* **Data for analysis**
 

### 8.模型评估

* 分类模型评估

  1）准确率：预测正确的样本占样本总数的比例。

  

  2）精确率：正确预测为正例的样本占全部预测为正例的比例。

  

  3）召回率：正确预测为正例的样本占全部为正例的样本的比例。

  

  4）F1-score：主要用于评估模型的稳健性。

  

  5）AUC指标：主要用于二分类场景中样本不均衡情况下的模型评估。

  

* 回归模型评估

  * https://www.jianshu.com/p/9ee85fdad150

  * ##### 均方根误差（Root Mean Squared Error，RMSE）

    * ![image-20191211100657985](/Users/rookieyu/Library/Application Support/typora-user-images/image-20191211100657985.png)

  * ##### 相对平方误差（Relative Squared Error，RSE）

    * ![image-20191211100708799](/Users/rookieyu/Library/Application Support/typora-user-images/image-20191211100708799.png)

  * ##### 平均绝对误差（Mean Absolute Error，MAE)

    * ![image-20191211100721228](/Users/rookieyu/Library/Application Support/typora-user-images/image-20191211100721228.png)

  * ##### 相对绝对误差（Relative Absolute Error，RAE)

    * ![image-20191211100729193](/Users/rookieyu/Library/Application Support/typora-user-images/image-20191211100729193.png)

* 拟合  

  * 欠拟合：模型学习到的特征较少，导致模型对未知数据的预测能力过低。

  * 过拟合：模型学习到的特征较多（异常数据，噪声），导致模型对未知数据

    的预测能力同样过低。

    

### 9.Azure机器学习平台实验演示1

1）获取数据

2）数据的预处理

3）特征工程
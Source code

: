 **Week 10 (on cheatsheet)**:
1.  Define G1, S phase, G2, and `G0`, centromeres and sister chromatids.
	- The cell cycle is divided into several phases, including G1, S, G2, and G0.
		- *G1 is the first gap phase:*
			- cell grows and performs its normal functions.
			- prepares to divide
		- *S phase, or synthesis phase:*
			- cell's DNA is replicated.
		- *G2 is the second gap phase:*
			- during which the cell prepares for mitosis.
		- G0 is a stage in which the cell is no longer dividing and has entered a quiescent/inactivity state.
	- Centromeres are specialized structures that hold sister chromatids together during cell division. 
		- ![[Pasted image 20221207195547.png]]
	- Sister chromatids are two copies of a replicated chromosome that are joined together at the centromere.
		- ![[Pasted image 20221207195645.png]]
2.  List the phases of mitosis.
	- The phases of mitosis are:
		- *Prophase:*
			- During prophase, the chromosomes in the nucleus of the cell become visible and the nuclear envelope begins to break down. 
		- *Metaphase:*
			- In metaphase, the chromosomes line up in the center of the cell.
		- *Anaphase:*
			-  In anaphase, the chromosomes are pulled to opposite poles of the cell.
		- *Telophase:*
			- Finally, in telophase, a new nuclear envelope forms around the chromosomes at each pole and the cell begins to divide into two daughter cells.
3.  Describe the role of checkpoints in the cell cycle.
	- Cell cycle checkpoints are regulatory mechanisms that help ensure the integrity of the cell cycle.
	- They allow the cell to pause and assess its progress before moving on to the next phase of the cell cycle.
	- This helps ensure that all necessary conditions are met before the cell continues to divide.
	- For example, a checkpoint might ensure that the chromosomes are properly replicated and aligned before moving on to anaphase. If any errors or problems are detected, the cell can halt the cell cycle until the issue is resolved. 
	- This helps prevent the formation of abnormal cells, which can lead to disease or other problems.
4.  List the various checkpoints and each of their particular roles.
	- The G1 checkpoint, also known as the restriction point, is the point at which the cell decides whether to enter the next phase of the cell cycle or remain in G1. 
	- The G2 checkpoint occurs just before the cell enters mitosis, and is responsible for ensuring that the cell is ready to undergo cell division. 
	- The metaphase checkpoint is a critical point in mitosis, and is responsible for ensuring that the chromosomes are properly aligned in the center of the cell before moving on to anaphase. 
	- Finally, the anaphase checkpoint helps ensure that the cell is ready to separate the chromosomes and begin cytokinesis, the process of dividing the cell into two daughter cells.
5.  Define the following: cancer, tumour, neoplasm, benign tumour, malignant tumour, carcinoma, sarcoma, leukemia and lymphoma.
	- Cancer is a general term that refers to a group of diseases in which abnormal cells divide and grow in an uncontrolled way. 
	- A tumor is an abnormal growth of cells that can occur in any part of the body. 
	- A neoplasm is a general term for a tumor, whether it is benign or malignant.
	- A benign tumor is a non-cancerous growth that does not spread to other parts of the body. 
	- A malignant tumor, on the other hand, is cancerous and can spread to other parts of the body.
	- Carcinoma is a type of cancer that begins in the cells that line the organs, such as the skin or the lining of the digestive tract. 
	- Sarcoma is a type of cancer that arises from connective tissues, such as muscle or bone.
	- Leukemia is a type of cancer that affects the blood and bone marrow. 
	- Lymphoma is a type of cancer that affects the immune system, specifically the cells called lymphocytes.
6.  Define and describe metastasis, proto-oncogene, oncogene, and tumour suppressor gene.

* **Problem statement**
Copy the lines from the start of the data verbatim, stopping after the line containing "- ![[Pasted image 20221207195547.png]]".

* **Answer for this exercise**
### 8.模型评估

* 分类模型评估

  1）准确率：预测正确的样本占样本总数的比例。

  

  2）精确率：正确预测为正例的样本占全部预测为正例的比例。

  

  3）召回率：正确预测为正例的样本占全部为正例的样本的比例。

  

  4）F1-score：主要用于评估模型的稳健性。

  

  5）AUC指标：主要用于二分类场景中样本不均衡情况下的模型评估。

  

* 回归模型评估

  * https://www.jianshu.com/p/9ee85fdad150

  * ##### 均方根误差（Root Mean Squared Error，RMSE）

    * ![image-20191211100657985](/Users/rookieyu/Library/Application Support/typora-user-images/image-20191211100657985.png)

  * ##### 相对平方误差（Relative Squared Error，RSE）

    * ![image-20191211100708799](/Users/rookieyu/Library/Application Support/typora-user-images/image-20191211100708799.png)

  * ##### 平均绝对误差（Mean Absolute Error，MAE)

    * ![image-20191211100721228](/Users/rookieyu/Library/Application Support/typora-user-images/image-20191211100721228.png)

  * ##### 相对绝对误差（Relative Absolute Error，RAE)

    * ![image-20191211100729193](/Users/rookieyu/Library/Application Support/typora-user-images/image-20191211100729193.png)

* 拟合  

  * 欠拟合：模型学习到的特征较少，导致模型对未知数据的预测能力过低。

  * 过拟合：模型学习到的特征较多（异常数据，噪声），导致模型对未知数据

    的预测能力同样过低。

    

### 9.Azure机器学习平台实验演示1

1）获取数据

2）数据的预处理

3）特征工程
Source code

: **Week 10 (on cheatsheet)**:
1.  Define G1, S phase, G2, and `G0`, centromeres and sister chromatids.
	- The cell cycle is divided into several phases, including G1, S, G2, and G0.
		- *G1 is the first gap phase:*
			- cell grows and performs its normal functions.
			- prepares to divide
		- *S phase, or synthesis phase:*
			- cell's DNA is replicated.
		- *G2 is the second gap phase:*
			- during which the cell prepares for mitosis.
		- G0 is a stage in which the cell is no longer dividing and has entered a quiescent/inactivity state.
	- Centromeres are specialized structures that hold sister chromatids together during cell division. 
		- ![[Pasted image 20221207195547.png]]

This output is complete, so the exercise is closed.